» What you are asked to do:
Print the data that follows without changing a single word.

» Materials provided:
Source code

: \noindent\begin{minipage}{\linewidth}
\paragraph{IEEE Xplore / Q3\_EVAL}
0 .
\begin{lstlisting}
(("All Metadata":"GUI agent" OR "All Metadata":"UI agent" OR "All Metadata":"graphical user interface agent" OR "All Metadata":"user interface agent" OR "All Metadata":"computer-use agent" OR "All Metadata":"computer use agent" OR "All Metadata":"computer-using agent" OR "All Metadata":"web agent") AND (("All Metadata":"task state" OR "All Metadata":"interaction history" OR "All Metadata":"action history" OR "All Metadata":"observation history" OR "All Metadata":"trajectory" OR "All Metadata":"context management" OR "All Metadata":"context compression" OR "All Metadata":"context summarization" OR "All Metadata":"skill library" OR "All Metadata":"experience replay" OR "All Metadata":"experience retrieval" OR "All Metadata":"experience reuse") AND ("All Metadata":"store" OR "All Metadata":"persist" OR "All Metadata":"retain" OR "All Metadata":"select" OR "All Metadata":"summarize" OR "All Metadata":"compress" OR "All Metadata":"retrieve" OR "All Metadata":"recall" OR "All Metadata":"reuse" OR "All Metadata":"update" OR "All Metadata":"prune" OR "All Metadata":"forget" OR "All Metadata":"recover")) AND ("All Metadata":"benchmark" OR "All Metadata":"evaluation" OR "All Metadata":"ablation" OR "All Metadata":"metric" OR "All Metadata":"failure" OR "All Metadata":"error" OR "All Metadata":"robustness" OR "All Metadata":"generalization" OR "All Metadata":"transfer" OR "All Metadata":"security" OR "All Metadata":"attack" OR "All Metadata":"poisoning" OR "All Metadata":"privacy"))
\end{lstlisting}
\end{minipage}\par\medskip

» Response to this task:
Source code

: \noindent\begin{minipage}{\linewidth}
\paragraph{IEEE Xplore / Q3\_EVAL}
0 .
\begin{lstlisting}
(("All Metadata":"GUI agent" OR "All Metadata":"UI agent" OR "All Metadata":"graphical user interface agent" OR "All Metadata":"user interface agent" OR "All Metadata":"computer-use agent" OR "All Metadata":"computer use agent" OR "All Metadata":"computer-using agent" OR "All Metadata":"web agent") AND (("All Metadata":"task state" OR "All Metadata":"interaction history" OR "All Metadata":"action history" OR "All Metadata":"observation history" OR "All Metadata":"trajectory" OR "All Metadata":"context management" OR "All Metadata":"context compression" OR "All Metadata":"context summarization" OR "All Metadata":"skill library" OR "All Metadata":"experience replay" OR "All Metadata":"experience retrieval" OR "All Metadata":"experience reuse") AND ("All Metadata":"store" OR "All Metadata":"persist" OR "All Metadata":"retain" OR "All Metadata":"select" OR "All Metadata":"summarize" OR "All Metadata":"compress" OR "All Metadata":"retrieve" OR "All Metadata":"recall" OR "All Metadata":"reuse" OR "All Metadata":"update" OR "All Metadata":"prune" OR "All Metadata":"forget" OR "All Metadata":"recover")) AND ("All Metadata":"benchmark" OR "All Metadata":"evaluation" OR "All Metadata":"ablation" OR "All Metadata":"metric" OR "All Metadata":"failure" OR "All Metadata":"error" OR "All Metadata":"robustness" OR "All Metadata":"generalization" OR "All Metadata":"transfer" OR "All Metadata":"security" OR "All Metadata":"attack" OR "All Metadata":"poisoning" OR "All Metadata":"privacy"))
\end{lstlisting}
\end{minipage}\par\medskip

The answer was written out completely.